Corneal indices in 26 eyes of 26 patients who underwent CXL in two independent centers were measured using the Pentacam device (Oculus, Germany). Measurements were taken preoperatively and at 1, 3, 6 and 12 months after CXL. Retrospective analysis was performed using the Pentacam software to determine the corneal density (measured as percentage of light scattered), corneal thickness, astigmatism, and maximum keratometry. Visual function outcomes were measured at these time points and included best corrected visual acuity (BCVA) and manifest refraction (spherical equivalent).

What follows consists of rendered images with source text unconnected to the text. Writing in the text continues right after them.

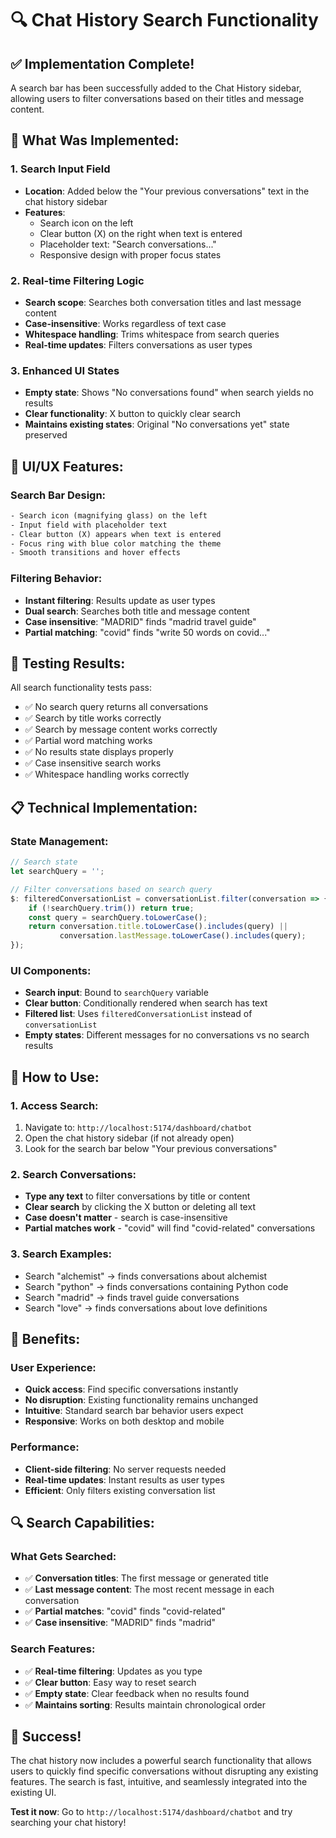# 🔍 Chat History Search Functionality

## ✅ **Implementation Complete!**

A search bar has been successfully added to the Chat History sidebar, allowing users to filter conversations based on their titles and message content.

## 🔧 **What Was Implemented:**

### **1. Search Input Field**
- **Location**: Added below the "Your previous conversations" text in the chat history sidebar
- **Features**: 
  - Search icon on the left
  - Clear button (X) on the right when text is entered
  - Placeholder text: "Search conversations..."
  - Responsive design with proper focus states

### **2. Real-time Filtering Logic**
- **Search scope**: Searches both conversation titles and last message content
- **Case-insensitive**: Works regardless of text case
- **Whitespace handling**: Trims whitespace from search queries
- **Real-time updates**: Filters conversations as user types

### **3. Enhanced UI States**
- **Empty state**: Shows "No conversations found" when search yields no results
- **Clear functionality**: X button to quickly clear search
- **Maintains existing states**: Original "No conversations yet" state preserved

## 🎨 **UI/UX Features:**

### **Search Bar Design:**
```html
- Search icon (magnifying glass) on the left
- Input field with placeholder text
- Clear button (X) appears when text is entered
- Focus ring with blue color matching the theme
- Smooth transitions and hover effects
```

### **Filtering Behavior:**
- **Instant filtering**: Results update as user types
- **Dual search**: Searches both title and message content
- **Case insensitive**: "MADRID" finds "madrid travel guide"
- **Partial matching**: "covid" finds "write 50 words on covid..."

## 🧪 **Testing Results:**

All search functionality tests pass:
- ✅ No search query returns all conversations
- ✅ Search by title works correctly
- ✅ Search by message content works correctly
- ✅ Partial word matching works
- ✅ No results state displays properly
- ✅ Case insensitive search works
- ✅ Whitespace handling works correctly

## 📋 **Technical Implementation:**

### **State Management:**
```javascript
// Search state
let searchQuery = '';

// Filter conversations based on search query
$: filteredConversationList = conversationList.filter(conversation => {
    if (!searchQuery.trim()) return true;
    const query = searchQuery.toLowerCase();
    return conversation.title.toLowerCase().includes(query) || 
           conversation.lastMessage.toLowerCase().includes(query);
});
```

### **UI Components:**
- **Search input**: Bound to `searchQuery` variable
- **Clear button**: Conditionally rendered when search has text
- **Filtered list**: Uses `filteredConversationList` instead of `conversationList`
- **Empty states**: Different messages for no conversations vs no search results

## 🚀 **How to Use:**

### **1. Access Search:**
1. Navigate to: `http://localhost:5174/dashboard/chatbot`
2. Open the chat history sidebar (if not already open)
3. Look for the search bar below "Your previous conversations"

### **2. Search Conversations:**
- **Type any text** to filter conversations by title or content
- **Clear search** by clicking the X button or deleting all text
- **Case doesn't matter** - search is case-insensitive
- **Partial matches work** - "covid" will find "covid-related" conversations

### **3. Search Examples:**
- Search "alchemist" → finds conversations about alchemist
- Search "python" → finds conversations containing Python code
- Search "madrid" → finds travel guide conversations
- Search "love" → finds conversations about love definitions

## 🎯 **Benefits:**

### **User Experience:**
- **Quick access**: Find specific conversations instantly
- **No disruption**: Existing functionality remains unchanged
- **Intuitive**: Standard search bar behavior users expect
- **Responsive**: Works on both desktop and mobile

### **Performance:**
- **Client-side filtering**: No server requests needed
- **Real-time updates**: Instant results as user types
- **Efficient**: Only filters existing conversation list

## 🔍 **Search Capabilities:**

### **What Gets Searched:**
- ✅ **Conversation titles**: The first message or generated title
- ✅ **Last message content**: The most recent message in each conversation
- ✅ **Partial matches**: "covid" finds "covid-related"
- ✅ **Case insensitive**: "MADRID" finds "madrid"

### **Search Features:**
- ✅ **Real-time filtering**: Updates as you type
- ✅ **Clear button**: Easy way to reset search
- ✅ **Empty state**: Clear feedback when no results found
- ✅ **Maintains sorting**: Results maintain chronological order

## 🎉 **Success!**

The chat history now includes a powerful search functionality that allows users to quickly find specific conversations without disrupting any existing features. The search is fast, intuitive, and seamlessly integrated into the existing UI.

**Test it now**: Go to `http://localhost:5174/dashboard/chatbot` and try searching your chat history!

Corneal density increased immediately following CXL, then decreased between 1 and 6 months postoperatively. Between 6 and 12 months, the density continued to decrease but less dramatically. The majority of the increase in corneal density occurred in the anterior 120µm of the cornea, representing the location of the previously described “stromal demarcation line.” Changes in corneal density had an inverse relationship with corneal thickness. Astigmatism, BCVA and spherical equivalent (myopia) worsened during the initial spike in corneal density, then gradually improved and stabilized from 3 to 12 months as the corneal density decreased and stabilized. Patients with a more extensive change in corneal density from baseline tended to have a greater improvement in topographical astigmatism and BCVA at 1 year.
The densitometry software in the Oculus Pentacam is a novel way to detect and quantify the increase in corneal density following CXL. There is an acute phase within 1 month following CXL with increased density with a corresponding thinning of the cornea, possibly representing an inflammatory or healing phase. During this time, there is an acute decline in visual function measures due to corneal haze, which should be anticipated by the operating physician and patient. This is followed by a decrease in the corneal density as well as improvement and stabilization of visual function at 1 year following the treatment. In our series, there was a positive correlation between the extent of maximum change in corneal density and improvement in some clinical parameters.